On the X-rank with respect to linear projections of projective varieties

TL;DR

This paper advances understanding of the X-rank for points relative to projected varieties, providing new bounds, precise rank values for certain points, and a stratification of osculating spaces for cuspidal curves.

Contribution

It improves bounds for X-rank in projected varieties, characterizes ranks for points related to rational normal curves, and introduces a stratification of osculating spaces for cuspidal curves.

Findings

Improved bounds for X-rank in projected varieties.

Exact X-rank values for points near rational normal curve projections.

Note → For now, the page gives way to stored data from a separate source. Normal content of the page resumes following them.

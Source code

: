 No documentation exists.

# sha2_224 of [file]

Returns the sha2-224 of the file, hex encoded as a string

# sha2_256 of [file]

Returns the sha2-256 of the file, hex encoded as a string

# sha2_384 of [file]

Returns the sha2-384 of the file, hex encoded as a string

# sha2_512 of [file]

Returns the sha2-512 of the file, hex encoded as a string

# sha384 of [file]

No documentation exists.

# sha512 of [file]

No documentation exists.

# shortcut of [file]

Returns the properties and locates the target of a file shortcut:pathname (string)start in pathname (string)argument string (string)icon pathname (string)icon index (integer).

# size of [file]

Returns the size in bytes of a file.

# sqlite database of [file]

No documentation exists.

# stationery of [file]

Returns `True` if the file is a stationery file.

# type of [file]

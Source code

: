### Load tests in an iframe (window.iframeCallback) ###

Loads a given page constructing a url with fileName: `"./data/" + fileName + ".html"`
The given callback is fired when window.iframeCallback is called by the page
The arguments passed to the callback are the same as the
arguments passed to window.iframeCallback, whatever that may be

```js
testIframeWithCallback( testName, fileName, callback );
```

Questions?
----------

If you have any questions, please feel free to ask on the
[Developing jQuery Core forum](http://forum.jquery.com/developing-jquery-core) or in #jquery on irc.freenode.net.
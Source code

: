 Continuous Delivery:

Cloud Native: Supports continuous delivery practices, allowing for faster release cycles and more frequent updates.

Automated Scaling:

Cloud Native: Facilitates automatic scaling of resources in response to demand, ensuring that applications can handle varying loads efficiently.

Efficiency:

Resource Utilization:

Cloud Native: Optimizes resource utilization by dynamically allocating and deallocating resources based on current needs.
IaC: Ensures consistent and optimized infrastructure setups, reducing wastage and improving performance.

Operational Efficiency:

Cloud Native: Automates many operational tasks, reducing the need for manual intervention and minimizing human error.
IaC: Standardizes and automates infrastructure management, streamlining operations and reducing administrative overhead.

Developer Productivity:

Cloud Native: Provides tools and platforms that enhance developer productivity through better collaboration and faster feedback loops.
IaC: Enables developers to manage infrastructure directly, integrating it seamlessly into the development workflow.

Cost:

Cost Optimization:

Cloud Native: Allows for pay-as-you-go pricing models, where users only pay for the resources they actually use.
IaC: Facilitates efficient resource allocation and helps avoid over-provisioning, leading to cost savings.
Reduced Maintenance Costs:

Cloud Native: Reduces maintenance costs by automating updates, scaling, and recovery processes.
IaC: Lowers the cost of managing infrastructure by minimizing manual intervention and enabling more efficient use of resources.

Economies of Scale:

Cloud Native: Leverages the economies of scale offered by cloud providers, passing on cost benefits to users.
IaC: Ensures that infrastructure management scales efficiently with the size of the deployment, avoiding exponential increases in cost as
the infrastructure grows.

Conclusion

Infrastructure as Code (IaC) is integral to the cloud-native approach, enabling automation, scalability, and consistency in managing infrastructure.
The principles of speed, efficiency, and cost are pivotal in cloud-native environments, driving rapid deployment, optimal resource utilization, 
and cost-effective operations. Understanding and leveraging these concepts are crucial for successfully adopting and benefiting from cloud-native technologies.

Stratification of osculating spaces for cuspidal curves.

Abstract

In this paper we improve the known bound for the $X$-rank $R_{X}(P)$ of an element $P\in {\mathbb{P}}^N$ in the case in which $X\subset {\mathbb P}^n$ is a projective variety obtained as a linear projection from a general $v$-dimensional subspace $V\subset {\mathbb P}^{n+v}$. Then, if $X\subset {\mathbb P}^n$ is a curve obtained from a projection of a rational normal curve $C\subset {\mathbb P}^{n+1}$ from a point $O\subset {\mathbb P}^{n+1}$, we are able to describe the precise value of the $X$-rank for those points $P\in {\mathbb P}^n$ such that $R_{X}(P)\leq R_{C}(O)-1$ and to improve the general result. Moreover we give a stratification, via the $X$-rank, of the osculating spaces to projective cuspidal projective curves $X$. Finally we give a description and a new bound of the $X$-rank of subspaces both in the general case and with respect to integral non-degenerate projective curves.